Task requirements:
Exactly one number should make up the answer: how many lines of the listing contain the string "textit".

Information given:
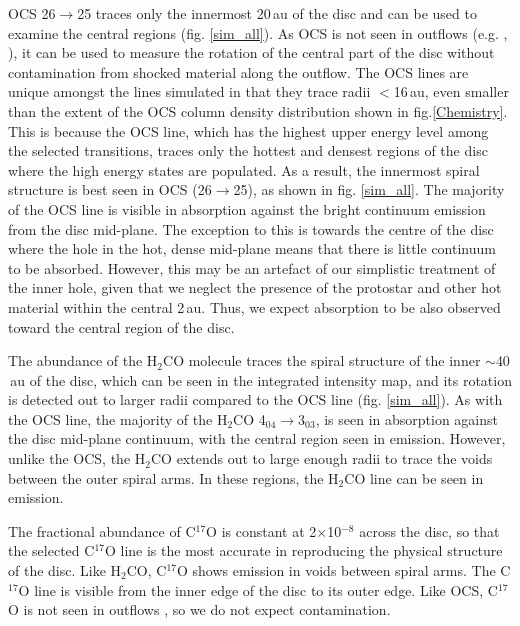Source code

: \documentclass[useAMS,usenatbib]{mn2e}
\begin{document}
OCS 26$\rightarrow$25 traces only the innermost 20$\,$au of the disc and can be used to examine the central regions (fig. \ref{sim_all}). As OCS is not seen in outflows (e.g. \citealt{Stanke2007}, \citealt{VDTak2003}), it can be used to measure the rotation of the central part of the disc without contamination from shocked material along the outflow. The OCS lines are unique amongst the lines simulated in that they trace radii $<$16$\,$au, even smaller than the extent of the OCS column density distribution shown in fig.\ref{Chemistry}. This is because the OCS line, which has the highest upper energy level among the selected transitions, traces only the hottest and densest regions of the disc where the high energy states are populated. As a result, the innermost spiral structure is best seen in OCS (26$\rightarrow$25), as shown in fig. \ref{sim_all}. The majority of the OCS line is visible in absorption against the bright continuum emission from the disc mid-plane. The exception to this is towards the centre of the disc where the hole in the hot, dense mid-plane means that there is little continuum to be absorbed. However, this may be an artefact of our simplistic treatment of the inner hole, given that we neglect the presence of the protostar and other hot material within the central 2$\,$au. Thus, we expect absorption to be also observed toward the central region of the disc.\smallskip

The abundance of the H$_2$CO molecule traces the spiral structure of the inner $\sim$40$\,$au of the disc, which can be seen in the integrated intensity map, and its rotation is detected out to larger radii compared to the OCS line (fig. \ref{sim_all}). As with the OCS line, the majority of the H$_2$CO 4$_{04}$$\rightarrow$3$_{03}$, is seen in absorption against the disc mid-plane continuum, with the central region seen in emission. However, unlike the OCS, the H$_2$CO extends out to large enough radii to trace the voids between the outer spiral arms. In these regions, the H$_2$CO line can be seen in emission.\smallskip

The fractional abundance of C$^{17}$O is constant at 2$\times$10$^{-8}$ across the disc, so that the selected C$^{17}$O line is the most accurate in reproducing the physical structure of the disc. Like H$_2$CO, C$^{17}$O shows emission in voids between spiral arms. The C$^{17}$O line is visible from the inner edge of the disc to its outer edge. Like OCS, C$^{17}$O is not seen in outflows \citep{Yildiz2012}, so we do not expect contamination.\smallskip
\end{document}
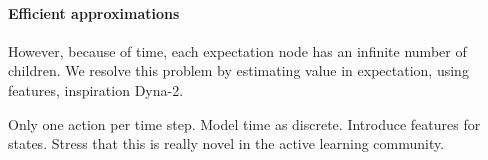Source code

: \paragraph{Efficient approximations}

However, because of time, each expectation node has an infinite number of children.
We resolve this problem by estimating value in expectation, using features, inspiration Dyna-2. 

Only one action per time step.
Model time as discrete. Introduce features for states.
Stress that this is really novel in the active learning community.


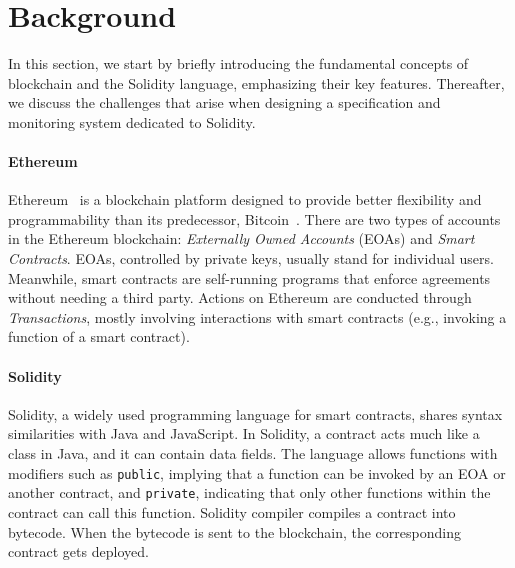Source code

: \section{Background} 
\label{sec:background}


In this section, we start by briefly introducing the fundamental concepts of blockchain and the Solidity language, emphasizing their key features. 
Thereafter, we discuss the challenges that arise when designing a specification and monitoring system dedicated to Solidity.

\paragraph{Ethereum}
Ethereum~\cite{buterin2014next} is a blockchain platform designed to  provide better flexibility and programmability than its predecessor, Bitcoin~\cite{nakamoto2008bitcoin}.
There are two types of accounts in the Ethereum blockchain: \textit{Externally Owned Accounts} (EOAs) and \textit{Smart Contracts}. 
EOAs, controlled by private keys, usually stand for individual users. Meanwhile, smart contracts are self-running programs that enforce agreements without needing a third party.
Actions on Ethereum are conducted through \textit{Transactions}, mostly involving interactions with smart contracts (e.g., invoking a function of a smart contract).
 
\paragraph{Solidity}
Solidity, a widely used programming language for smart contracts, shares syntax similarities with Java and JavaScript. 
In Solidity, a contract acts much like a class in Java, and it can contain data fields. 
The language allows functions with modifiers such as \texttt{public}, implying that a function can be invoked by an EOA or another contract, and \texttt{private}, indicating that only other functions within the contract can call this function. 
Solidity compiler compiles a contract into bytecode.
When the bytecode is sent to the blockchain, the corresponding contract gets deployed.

Task output:
2